[INFORMATION SHOWN — start]
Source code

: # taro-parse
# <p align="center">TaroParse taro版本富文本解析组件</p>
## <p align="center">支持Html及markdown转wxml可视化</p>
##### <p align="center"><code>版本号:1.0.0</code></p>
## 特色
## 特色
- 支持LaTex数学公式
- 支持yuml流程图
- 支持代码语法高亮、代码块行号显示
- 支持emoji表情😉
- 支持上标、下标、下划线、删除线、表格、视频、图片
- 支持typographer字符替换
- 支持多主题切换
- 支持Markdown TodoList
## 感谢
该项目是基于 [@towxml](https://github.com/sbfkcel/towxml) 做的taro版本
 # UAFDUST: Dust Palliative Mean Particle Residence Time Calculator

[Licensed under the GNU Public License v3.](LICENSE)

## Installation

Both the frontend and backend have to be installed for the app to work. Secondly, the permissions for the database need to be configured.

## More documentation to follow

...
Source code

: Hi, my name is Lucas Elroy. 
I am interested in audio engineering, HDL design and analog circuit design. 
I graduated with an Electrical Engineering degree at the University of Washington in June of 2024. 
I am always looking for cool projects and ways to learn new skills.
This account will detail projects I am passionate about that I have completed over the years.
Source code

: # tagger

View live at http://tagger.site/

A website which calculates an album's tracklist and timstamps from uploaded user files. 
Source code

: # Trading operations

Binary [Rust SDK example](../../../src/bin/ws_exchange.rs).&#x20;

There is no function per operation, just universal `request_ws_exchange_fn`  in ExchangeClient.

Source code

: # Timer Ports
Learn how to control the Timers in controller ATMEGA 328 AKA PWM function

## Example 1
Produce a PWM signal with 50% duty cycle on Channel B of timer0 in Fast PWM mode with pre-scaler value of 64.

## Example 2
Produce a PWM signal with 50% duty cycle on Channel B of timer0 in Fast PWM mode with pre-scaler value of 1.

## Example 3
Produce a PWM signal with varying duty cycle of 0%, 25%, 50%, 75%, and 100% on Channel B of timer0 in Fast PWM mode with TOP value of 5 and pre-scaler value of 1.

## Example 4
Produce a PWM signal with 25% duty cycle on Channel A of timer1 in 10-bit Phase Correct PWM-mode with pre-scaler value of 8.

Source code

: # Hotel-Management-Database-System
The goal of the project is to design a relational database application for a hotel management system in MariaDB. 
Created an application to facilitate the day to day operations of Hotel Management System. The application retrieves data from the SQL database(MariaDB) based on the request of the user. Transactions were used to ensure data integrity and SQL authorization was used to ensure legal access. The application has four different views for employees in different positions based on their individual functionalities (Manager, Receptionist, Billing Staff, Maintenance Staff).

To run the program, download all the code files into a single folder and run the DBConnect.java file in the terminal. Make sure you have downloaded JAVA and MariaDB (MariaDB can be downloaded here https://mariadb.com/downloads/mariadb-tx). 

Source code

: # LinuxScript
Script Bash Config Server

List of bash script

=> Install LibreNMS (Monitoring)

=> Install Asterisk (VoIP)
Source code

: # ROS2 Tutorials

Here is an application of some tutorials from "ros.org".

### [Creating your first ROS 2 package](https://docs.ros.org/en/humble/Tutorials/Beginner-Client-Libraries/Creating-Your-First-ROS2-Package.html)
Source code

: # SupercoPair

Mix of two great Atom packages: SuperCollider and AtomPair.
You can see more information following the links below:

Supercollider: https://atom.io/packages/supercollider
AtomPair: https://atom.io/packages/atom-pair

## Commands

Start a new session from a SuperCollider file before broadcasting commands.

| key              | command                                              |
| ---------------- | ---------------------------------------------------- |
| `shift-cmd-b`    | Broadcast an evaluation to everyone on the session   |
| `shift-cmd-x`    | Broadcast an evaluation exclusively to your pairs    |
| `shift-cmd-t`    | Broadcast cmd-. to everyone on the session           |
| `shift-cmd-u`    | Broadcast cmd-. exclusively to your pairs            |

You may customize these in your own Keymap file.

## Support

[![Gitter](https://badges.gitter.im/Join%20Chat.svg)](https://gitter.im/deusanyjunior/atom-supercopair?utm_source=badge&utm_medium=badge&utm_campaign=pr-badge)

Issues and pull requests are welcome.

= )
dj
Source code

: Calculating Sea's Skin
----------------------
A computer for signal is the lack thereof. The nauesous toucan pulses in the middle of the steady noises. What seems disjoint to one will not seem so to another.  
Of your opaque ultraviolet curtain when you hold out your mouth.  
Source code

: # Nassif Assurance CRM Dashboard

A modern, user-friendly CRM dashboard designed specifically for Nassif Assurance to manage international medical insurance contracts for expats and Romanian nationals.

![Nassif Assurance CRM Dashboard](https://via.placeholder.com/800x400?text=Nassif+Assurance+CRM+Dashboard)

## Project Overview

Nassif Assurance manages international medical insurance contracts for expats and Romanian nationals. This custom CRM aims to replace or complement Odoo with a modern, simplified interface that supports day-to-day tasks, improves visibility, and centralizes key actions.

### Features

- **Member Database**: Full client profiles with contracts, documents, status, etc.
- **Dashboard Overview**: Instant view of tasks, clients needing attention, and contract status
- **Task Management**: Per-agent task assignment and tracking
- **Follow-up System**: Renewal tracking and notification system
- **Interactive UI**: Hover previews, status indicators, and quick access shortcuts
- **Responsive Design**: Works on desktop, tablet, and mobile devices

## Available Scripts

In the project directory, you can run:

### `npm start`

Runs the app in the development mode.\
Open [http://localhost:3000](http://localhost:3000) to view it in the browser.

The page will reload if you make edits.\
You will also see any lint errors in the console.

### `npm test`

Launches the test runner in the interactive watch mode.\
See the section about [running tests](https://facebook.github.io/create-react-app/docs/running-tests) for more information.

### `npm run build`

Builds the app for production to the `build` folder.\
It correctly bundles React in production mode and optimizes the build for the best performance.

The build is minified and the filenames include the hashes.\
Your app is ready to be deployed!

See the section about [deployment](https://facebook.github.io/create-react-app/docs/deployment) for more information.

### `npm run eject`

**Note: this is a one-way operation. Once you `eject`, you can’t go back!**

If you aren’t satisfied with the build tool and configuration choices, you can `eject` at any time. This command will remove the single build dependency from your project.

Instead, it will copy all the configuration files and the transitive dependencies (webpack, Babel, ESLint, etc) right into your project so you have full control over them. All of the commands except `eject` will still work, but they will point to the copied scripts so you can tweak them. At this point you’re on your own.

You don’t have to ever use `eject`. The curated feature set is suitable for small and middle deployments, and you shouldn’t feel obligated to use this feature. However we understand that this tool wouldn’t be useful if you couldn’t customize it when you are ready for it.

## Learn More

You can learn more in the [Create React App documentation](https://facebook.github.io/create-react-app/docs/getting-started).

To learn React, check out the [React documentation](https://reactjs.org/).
[INFORMATION SHOWN — finish]
### REQUIREMENT
Each entry above should be restated exactly as supplied.

### OUTPUT FOR THIS TASK
Source code

: # taro-parse
# <p align="center">TaroParse taro版本富文本解析组件</p>
## <p align="center">支持Html及markdown转wxml可视化</p>
##### <p align="center"><code>版本号:1.0.0</code></p>
## 特色
## 特色
- 支持LaTex数学公式
- 支持yuml流程图
- 支持代码语法高亮、代码块行号显示
- 支持emoji表情😉
- 支持上标、下标、下划线、删除线、表格、视频、图片
- 支持typographer字符替换
- 支持多主题切换
- 支持Markdown TodoList
## 感谢
该项目是基于 [@towxml](https://github.com/sbfkcel/towxml) 做的taro版本
 # UAFDUST: Dust Palliative Mean Particle Residence Time Calculator

[Licensed under the GNU Public License v3.](LICENSE)

## Installation

Both the frontend and backend have to be installed for the app to work. Secondly, the permissions for the database need to be configured.

## More documentation to follow

...
Source code

: Hi, my name is Lucas Elroy. 
I am interested in audio engineering, HDL design and analog circuit design. 
I graduated with an Electrical Engineering degree at the University of Washington in June of 2024. 
I am always looking for cool projects and ways to learn new skills.
This account will detail projects I am passionate about that I have completed over the years.
Source code

: # tagger

View live at http://tagger.site/

A website which calculates an album's tracklist and timstamps from uploaded user files. 
Source code

: # Trading operations

Binary [Rust SDK example](../../../src/bin/ws_exchange.rs).&#x20;

There is no function per operation, just universal `request_ws_exchange_fn`  in ExchangeClient.

Source code

: # Timer Ports
Learn how to control the Timers in controller ATMEGA 328 AKA PWM function

## Example 1
Produce a PWM signal with 50% duty cycle on Channel B of timer0 in Fast PWM mode with pre-scaler value of 64.

## Example 2
Produce a PWM signal with 50% duty cycle on Channel B of timer0 in Fast PWM mode with pre-scaler value of 1.

## Example 3
Produce a PWM signal with varying duty cycle of 0%, 25%, 50%, 75%, and 100% on Channel B of timer0 in Fast PWM mode with TOP value of 5 and pre-scaler value of 1.

## Example 4
Produce a PWM signal with 25% duty cycle on Channel A of timer1 in 10-bit Phase Correct PWM-mode with pre-scaler value of 8.

Source code

: # Hotel-Management-Database-System
The goal of the project is to design a relational database application for a hotel management system in MariaDB. 
Created an application to facilitate the day to day operations of Hotel Management System. The application retrieves data from the SQL database(MariaDB) based on the request of the user. Transactions were used to ensure data integrity and SQL authorization was used to ensure legal access. The application has four different views for employees in different positions based on their individual functionalities (Manager, Receptionist, Billing Staff, Maintenance Staff).

To run the program, download all the code files into a single folder and run the DBConnect.java file in the terminal. Make sure you have downloaded JAVA and MariaDB (MariaDB can be downloaded here https://mariadb.com/downloads/mariadb-tx). 

Source code

: # LinuxScript
Script Bash Config Server

List of bash script

=> Install LibreNMS (Monitoring)

=> Install Asterisk (VoIP)
Source code

: # ROS2 Tutorials

Here is an application of some tutorials from "ros.org".

### [Creating your first ROS 2 package](https://docs.ros.org/en/humble/Tutorials/Beginner-Client-Libraries/Creating-Your-First-ROS2-Package.html)
Source code

: # SupercoPair

Mix of two great Atom packages: SuperCollider and AtomPair.
You can see more information following the links below:

Supercollider: https://atom.io/packages/supercollider
AtomPair: https://atom.io/packages/atom-pair

## Commands

Start a new session from a SuperCollider file before broadcasting commands.

| key              | command                                              |
| ---------------- | ---------------------------------------------------- |
| `shift-cmd-b`    | Broadcast an evaluation to everyone on the session   |
| `shift-cmd-x`    | Broadcast an evaluation exclusively to your pairs    |
| `shift-cmd-t`    | Broadcast cmd-. to everyone on the session           |
| `shift-cmd-u`    | Broadcast cmd-. exclusively to your pairs            |

You may customize these in your own Keymap file.

## Support

[![Gitter](https://badges.gitter.im/Join%20Chat.svg)](https://gitter.im/deusanyjunior/atom-supercopair?utm_source=badge&utm_medium=badge&utm_campaign=pr-badge)

Issues and pull requests are welcome.

= )
dj
Source code

: Calculating Sea's Skin
----------------------
A computer for signal is the lack thereof. The nauesous toucan pulses in the middle of the steady noises. What seems disjoint to one will not seem so to another.  
Of your opaque ultraviolet curtain when you hold out your mouth.  
Source code

: # Nassif Assurance CRM Dashboard

A modern, user-friendly CRM dashboard designed specifically for Nassif Assurance to manage international medical insurance contracts for expats and Romanian nationals.

![Nassif Assurance CRM Dashboard](https://via.placeholder.com/800x400?text=Nassif+Assurance+CRM+Dashboard)

## Project Overview

Nassif Assurance manages international medical insurance contracts for expats and Romanian nationals. This custom CRM aims to replace or complement Odoo with a modern, simplified interface that supports day-to-day tasks, improves visibility, and centralizes key actions.

### Features

- **Member Database**: Full client profiles with contracts, documents, status, etc.
- **Dashboard Overview**: Instant view of tasks, clients needing attention, and contract status
- **Task Management**: Per-agent task assignment and tracking
- **Follow-up System**: Renewal tracking and notification system
- **Interactive UI**: Hover previews, status indicators, and quick access shortcuts
- **Responsive Design**: Works on desktop, tablet, and mobile devices

## Available Scripts

In the project directory, you can run:

### `npm start`

Runs the app in the development mode.\
Open [http://localhost:3000](http://localhost:3000) to view it in the browser.

The page will reload if you make edits.\
You will also see any lint errors in the console.

### `npm test`

Launches the test runner in the interactive watch mode.\
See the section about [running tests](https://facebook.github.io/create-react-app/docs/running-tests) for more information.

### `npm run build`

Builds the app for production to the `build` folder.\
It correctly bundles React in production mode and optimizes the build for the best performance.

The build is minified and the filenames include the hashes.\
Your app is ready to be deployed!

See the section about [deployment](https://facebook.github.io/create-react-app/docs/deployment) for more information.

### `npm run eject`

**Note: this is a one-way operation. Once you `eject`, you can’t go back!**

If you aren’t satisfied with the build tool and configuration choices, you can `eject` at any time. This command will remove the single build dependency from your project.

Instead, it will copy all the configuration files and the transitive dependencies (webpack, Babel, ESLint, etc) right into your project so you have full control over them. All of the commands except `eject` will still work, but they will point to the copied scripts so you can tweak them. At this point you’re on your own.

You don’t have to ever use `eject`. The curated feature set is suitable for small and middle deployments, and you shouldn’t feel obligated to use this feature. However we understand that this tool wouldn’t be useful if you couldn’t customize it when you are ready for it.

## Learn More

You can learn more in the [Create React App documentation](https://facebook.github.io/create-react-app/docs/getting-started).

To learn React, check out the [React documentation](https://reactjs.org/).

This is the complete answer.